Eine Achterbahnfahrt der Gefühle
All the prices we pay - Hearts of ParisMeine Meinung:
Bei „All The Prices We Pay“ handelt es sich um den Auftaktband der „Hearts Of Paris“-Reihe von Laurie Jixon.
Die Autorin verfügt über einen flüssigen sowie anschaulichen Schreibstil. ...
Meine Meinung:
Bei „All The Prices We Pay“ handelt es sich um den Auftaktband der „Hearts Of Paris“-Reihe von Laurie Jixon.
Die Autorin verfügt über einen flüssigen sowie anschaulichen Schreibstil. Die Tatsache, dass die Geschichte von Harmony und Nicolas in der Ich-Perspektive geschrieben wurde, erwies sich als weiterer Pluspunkt. Diese Erzählweise ermöglicht dem Leser nicht nur einen leichten Einstieg in die Story sondern vermittelt ihm zudem auch das Gefühl „hautnah“ dabei zu sein.
Die Charaktere wurden sehr detailliert beschrieben. Der Leser erhielt dadurch ein umfangreiches Bild von den Charakterzügen und Eigenheiten der Protagonisten sowie einen guten Überblick über deren Gedanken als auch Gefühle. Die Autorin spielte im Auftaktband der „Hearts Of Paris“-Trilogie auch mit vertauschten Rollenbildern. Während Harmony als Bad Girl und taffes Mädchen ihren Alltag bestritt, plagten Nicholas Versagensängsten.
Zu Beginn war ich von den Interaktionen zwischen den beiden Protagonisten nicht wirklich überzeugt und ich konnte keine Tension spüren. Glücklicherweise änderte sich das mit der Zeit.
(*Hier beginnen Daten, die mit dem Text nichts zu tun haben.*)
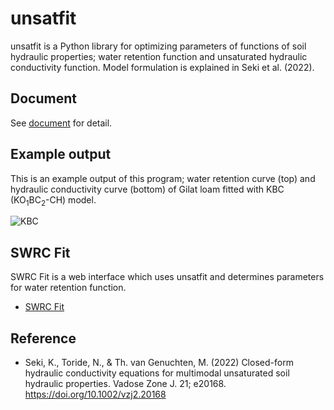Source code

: # unsatfit

unsatfit is a Python library for optimizing parameters of functions of soil hydraulic properties; water retention function and unsaturated hydraulic conductivity function. Model formulation is explained in Seki et al. (2022).

## Document

See [document](https://sekika.github.io/unsatfit/) for detail.

## Example output

This is an example output of this program; water retention curve (top) and hydraulic conductivity curve (bottom) of Gilat loam fitted with KBC (KO<sub>1</sub>BC<sub>2</sub>-CH) model.

![KBC](https://sekika.github.io/unsatfit/sample/KBC.png "KBC")

## SWRC Fit

SWRC Fit is a web interface which uses unsatfit and determines parameters for water retention function.

- [SWRC Fit](https://seki.webmasters.gr.jp/swrc/)

## Reference

* Seki, K., Toride, N., & Th. van Genuchten, M. (2022) Closed-form hydraulic conductivity equations for multimodal unsaturated soil hydraulic properties. Vadose Zone J. 21; e20168. https://doi.org/10.1002/vzj2.20168
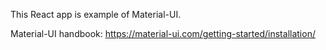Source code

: This React app is example of Material-UI.

Material-UI handbook:
https://material-ui.com/getting-started/installation/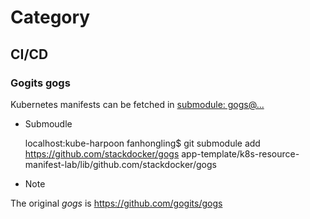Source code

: # Category

## CI/CD

### Gogits gogs

Kubernetes manifests can be fetched in [submodule: gogs@...](/app-template/k8s-resource-manifest-lab/lib/github.com/stackdocker)

* Submoudle

    localhost:kube-harpoon fanhongling$ git submodule add https://github.com/stackdocker/gogs app-template/k8s-resource-manifest-lab/lib/github.com/stackdocker/gogs

* Note

The original *gogs* is https://github.com/gogits/gogs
Auch wenn es recht lange dauerte, nahm die Dynamik zwischen den beiden schließlich an Fahrt auf und entwickelte sich in eine erfreuliche Richtung.
Fazit: „All The Prices We Pay“ glich einer Achterbahn der Gefühle. Es gab einige Höhen und Tiefen. Die Handlung beinhaltete tiefgründige Momente sowie interessante Interaktionen.
Anmerkung: Ich möchte mich an dieser Stelle nochmals beim Verlag für die Bereitstellung eines Rezensionsexemplars bedanken. Diese Tatsache beeinflusste meine Meinung jedoch keinesfalls.